Start of Block

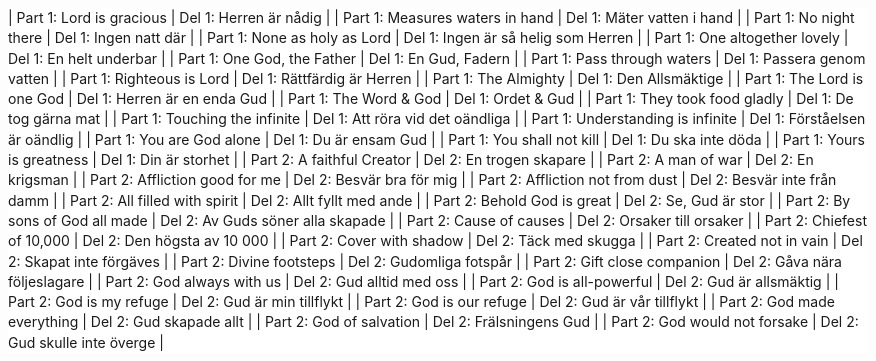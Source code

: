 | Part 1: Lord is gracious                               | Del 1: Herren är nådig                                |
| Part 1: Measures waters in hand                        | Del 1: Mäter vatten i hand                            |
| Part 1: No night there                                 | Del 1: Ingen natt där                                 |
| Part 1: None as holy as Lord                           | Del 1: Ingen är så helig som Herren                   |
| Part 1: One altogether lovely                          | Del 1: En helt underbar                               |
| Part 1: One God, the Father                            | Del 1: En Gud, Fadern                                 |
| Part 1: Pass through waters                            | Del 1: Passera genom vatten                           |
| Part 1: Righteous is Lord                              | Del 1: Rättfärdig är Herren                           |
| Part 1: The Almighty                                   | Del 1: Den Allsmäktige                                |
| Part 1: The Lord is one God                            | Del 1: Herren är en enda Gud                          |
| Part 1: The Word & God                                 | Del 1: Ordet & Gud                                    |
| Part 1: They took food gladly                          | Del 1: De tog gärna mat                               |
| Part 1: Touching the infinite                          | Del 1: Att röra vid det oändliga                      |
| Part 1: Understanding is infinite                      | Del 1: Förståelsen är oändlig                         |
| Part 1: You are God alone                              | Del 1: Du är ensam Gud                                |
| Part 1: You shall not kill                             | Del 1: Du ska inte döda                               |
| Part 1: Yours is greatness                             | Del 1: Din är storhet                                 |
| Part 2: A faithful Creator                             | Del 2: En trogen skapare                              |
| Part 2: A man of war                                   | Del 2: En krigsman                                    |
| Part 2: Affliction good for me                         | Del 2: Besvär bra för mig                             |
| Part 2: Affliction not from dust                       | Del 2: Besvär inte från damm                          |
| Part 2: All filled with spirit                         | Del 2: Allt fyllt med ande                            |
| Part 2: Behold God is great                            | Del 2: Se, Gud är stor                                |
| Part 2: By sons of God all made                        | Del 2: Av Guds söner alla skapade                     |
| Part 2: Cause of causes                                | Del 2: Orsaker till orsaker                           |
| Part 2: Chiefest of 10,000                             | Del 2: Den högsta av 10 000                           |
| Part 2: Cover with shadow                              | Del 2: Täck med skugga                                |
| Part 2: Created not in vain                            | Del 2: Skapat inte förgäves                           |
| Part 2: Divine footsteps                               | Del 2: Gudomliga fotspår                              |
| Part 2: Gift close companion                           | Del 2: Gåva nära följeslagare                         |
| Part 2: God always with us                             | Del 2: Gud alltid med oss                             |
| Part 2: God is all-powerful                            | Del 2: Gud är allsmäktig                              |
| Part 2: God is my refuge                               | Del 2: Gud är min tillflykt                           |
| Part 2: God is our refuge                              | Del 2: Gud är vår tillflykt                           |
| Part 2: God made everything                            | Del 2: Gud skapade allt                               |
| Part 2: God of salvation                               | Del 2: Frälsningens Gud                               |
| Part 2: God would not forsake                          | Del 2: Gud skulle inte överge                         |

End of Block

WHAT THE TASK ASKS:
Write out each line of the data that holds the string "Affliction".

RESULT OF THE EXERCISE:
| Part 2: Affliction good for me                         | Del 2: Besvär bra för mig                             |
| Part 2: Affliction not from dust                       | Del 2: Besvär inte från damm                          |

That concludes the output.